Proposed shelter in South Etobicoke faces NIMBY campaign
Against the backdrop of looming mass evictions and attempts to shut a shelter in Midtown Toronto, some in New Toronto want to block a proposed one and are making some dubious claims to do so.
Proposed location of a shelter in New Toronto
With a looming wave of mass evictions facing tenants in Toronto and an ongoing crisis based on decades of growing inequality and an utter lack of affordable housing, an ugly campaign is unfolding in two of the city's neighbourhoods. In both wealthy Midtown Toronto and the traditionally more working class New Toronto area of South Etobicoke, groups claiming to represent local residents and businesses have launched NIMBYist efforts to close or stop existing or proposed homeless shelters.
Parkdale Organize is one the groups mobilizing to fight looming evictions
The controversy around the Roehampton Hotel shelter in Midtown Toronto has garnered more media attention likely due to the area around it being more well-to-do.
Under the extreme conditions of the pandemic the city fast tracked opening the shelter and it is now planned for it to be in place for at least another two years. A number of local residents have claimed, without any actual statistical substantiation, that the shelter has led to an increase in crime.
They organized a protest on Saturday, August 15 that was met by a substantial counter-protest of those who support the shelter.
Some residents have also expressed their opposition to the flyers shelter opponents have mailed out.
In the wake of the protests the local City Councillor and a reporter have accused the admins of the anti-shelter Facebook group of "allowing bullying, harassment, misinformation and now doxing,"
While this has been unfolding a similar debate has been occurring in South Etobicoke about a proposed shelter at 2950 & 2970 Lake Shore Blvd. W. just west of Islington Ave.
After word of approval of the shelter came out representatives of the local Business Improvement Area Association said that the neighbourhood should have been consulted more while others organized a petition in opposition.
Some opponents of the shelter distributed a flyer against it under the name of the New Toronto Ratepayers Association, a nebulous group that appears to have just been created and that does not even have a website.
This flyer has a distinct alarmist and "what about the children" tone to it and contains a number of misleading claims. Disgracefully it says the shelter will be a "tipping point" and alleges there are already numerous community supports and shelters for the homeless which is not true.
The list has almost nothing on it that actually provides shelter housing for the homeless and includes a number of things like a women's shelter. community centres, a senior citizen's advocacy group, a medical clinic, etc. These are not homeless shelters. Implying that they also, somehow, make the area more dangerous or are problematic is completely wrong-headed.
Grotesquely the list includes co-op and subsidized rental housing and, most shockingly, calls the nearby prison a "2,000 bed facility" as if it is a place the homeless can or should be able to check in and out of! This really tells you all you need to know about the sentiments at work here.
New Toronto and all of South Etobicoke is a neighbourhood that was gutted during the deindustrialization era of the late 80s/ealy 90s with the closing of the factories that used to provide stable and relatively well paid employment. Traditionally working class, as the area has recovered many have been pushed out by gentrification and skyrocketing housing prices and rents.
Homelessness and the issues, indignities and cruelties associated with it are an already existing reality in the community. One half of the proposed shelter location is a building that has been underused and at times largely vacant for many years. It will provide easy access to mass transit, services, job centres, etc. It is no closer to schools than any other properly accessible location anywhere in the area would be. Clearly some would rather see shelters in isolated or industrial areas, but that would run totally counter to their purpose and would make them very difficult and even impossible for some to use.
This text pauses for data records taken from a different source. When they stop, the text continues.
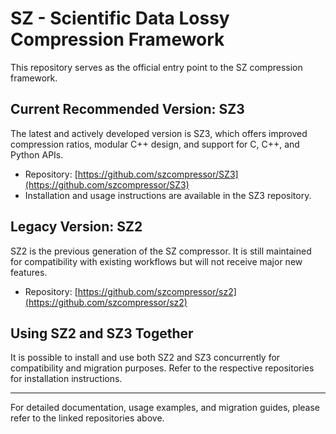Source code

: # SZ - Scientific Data Lossy Compression Framework

This repository serves as the official entry point to the SZ compression framework.

## Current Recommended Version: SZ3

The latest and actively developed version is SZ3, which offers improved compression ratios, modular C++ design, and support for C, C++, and Python APIs. 

- Repository: [https://github.com/szcompressor/SZ3](https://github.com/szcompressor/SZ3)
- Installation and usage instructions are available in the SZ3 repository.

## Legacy Version: SZ2

SZ2 is the previous generation of the SZ compressor. It is still maintained for compatibility with existing workflows but will not receive major new features.

- Repository: [https://github.com/szcompressor/sz2](https://github.com/szcompressor/sz2)

## Using SZ2 and SZ3 Together

It is possible to install and use both SZ2 and SZ3 concurrently for compatibility and migration purposes. Refer to the respective repositories for installation instructions.

---

For detailed documentation, usage examples, and migration guides, please refer to the linked repositories above.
Fortunately many have risen to the defense of the proposed shelter.
An online petition voicing support has over 600 signatures. It reads in part:
The proposed shelter in South Etobicoke would be a safe way to help individuals stay off the street, and work towards stability, sustainability, and a hopeful future. With any social service, it is important to meet the needs of the people where they are. The specific location on Lake Shore Blvd West is necessary because that is where the homeless population has a greater need of services.
You can can sign it at: Homeless shelter support in South Etobicoke
These struggles are important battles in the fight to determine what kind of city and communities we want. A metropolis where more and more people are marginalized, unable to afford housing, driven out of neighbourhoods and where wealthy and NIMBY residents can stop greatly needed shelters and services that are the bare minimum of social solidarity, or one that at least attempts to work towards fighting homelessness and where emergency services are readily available citywide and not hidden away or absent altogether?